While the Antonia is authentic to Roman history, some historians believe that Pilate would have actually taken up residence across town at the somewhat more hospitable old Herodian Palace elsewhere in the city and not used to barracks, as his wife was with him during this visit to Jerusalem during Passover. My article on Pontius Pilate follows that logic.
Church of the Holy Sepulcher, the Last Stations of the Cross


The end of the Via Dolorosa is the Church of the Holy Sepulcher, where many believe Jesus was crucified, buried, and resurrected. The crucifixion was at Calvary, also known as Golgotha, the “place of the skull.” Different Christian churches sponsor each of the Stations of the Cross there. One where Jesus was nailed to the cross, another sponsored by the Greek Orthodox Church where the cross stood.

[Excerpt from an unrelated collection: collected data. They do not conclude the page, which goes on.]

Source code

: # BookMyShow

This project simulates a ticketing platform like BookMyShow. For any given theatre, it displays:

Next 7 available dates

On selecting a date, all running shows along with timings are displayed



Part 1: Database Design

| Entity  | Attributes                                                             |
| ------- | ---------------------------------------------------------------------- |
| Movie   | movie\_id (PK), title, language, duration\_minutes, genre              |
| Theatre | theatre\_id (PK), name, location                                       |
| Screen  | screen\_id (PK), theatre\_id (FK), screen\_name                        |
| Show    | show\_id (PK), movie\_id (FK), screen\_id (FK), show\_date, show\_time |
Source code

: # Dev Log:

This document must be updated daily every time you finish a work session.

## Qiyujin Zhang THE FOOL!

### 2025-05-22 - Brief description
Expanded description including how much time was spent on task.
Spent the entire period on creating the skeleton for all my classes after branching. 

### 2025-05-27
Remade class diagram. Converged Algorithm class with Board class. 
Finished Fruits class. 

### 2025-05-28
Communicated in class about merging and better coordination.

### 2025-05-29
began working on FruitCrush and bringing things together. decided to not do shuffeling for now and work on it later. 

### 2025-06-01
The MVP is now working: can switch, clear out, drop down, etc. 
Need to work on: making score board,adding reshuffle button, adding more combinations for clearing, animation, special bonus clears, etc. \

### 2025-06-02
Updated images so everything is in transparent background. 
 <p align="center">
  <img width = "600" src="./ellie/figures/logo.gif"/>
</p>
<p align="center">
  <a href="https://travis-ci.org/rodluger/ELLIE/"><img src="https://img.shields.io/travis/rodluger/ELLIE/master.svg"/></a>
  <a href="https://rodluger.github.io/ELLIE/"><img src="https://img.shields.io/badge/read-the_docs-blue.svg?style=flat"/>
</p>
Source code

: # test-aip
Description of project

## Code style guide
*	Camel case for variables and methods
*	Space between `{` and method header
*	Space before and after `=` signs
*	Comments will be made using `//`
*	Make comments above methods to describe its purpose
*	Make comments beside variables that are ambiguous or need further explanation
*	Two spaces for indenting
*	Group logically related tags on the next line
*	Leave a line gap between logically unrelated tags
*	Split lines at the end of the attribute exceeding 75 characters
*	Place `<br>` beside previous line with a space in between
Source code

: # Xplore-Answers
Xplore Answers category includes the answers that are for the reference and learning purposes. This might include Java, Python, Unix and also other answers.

Another station was sponsored by the Roman Catholic church, where Mary received the dead body of her son from the cross. And a fabulous Russian Orthodox chapel where Jesus’ tomb lies. The entrance is low, and one must bow to enter. There is a long line and many deeply reverent supplicants. I reflected that Jesus would have lain here for only about 40 hours.
Garden Tomb, Anglican site


Anglicans, however, believe that the tomb was elsewhere. The Garden Tomb is a competing location just north and outside the (Turkish) city walls. Anglicans reason that Jews don’t bury inside the city walls; hence he could not have been buried at the Church of the Holy Sepulcher.
To that point, during my visit to the Calvary Station of the Cross in the Church of the Holy Sepulcher, I asked a Greek Orthodox cleric about this, and he snorted that, of course, his location there was authentic. In Jesus’ time, the Church of the Holy Sepulcher was outside the Jewish city walls. The Turkish walls were built centuries later, and besides, the remains of other crucified people had recently been found inside the precincts.
Realistically, the Garden Tomb “looks” right; the hill behind it is shaped like a skull. Ironically, I could not get in, it being Sunday. However, I found my way around the back way, upon the hill, which is now an Islamic cemetery. This stands behind the bus station where, seven days after my visit, a bus bomb killed ten and injured 20.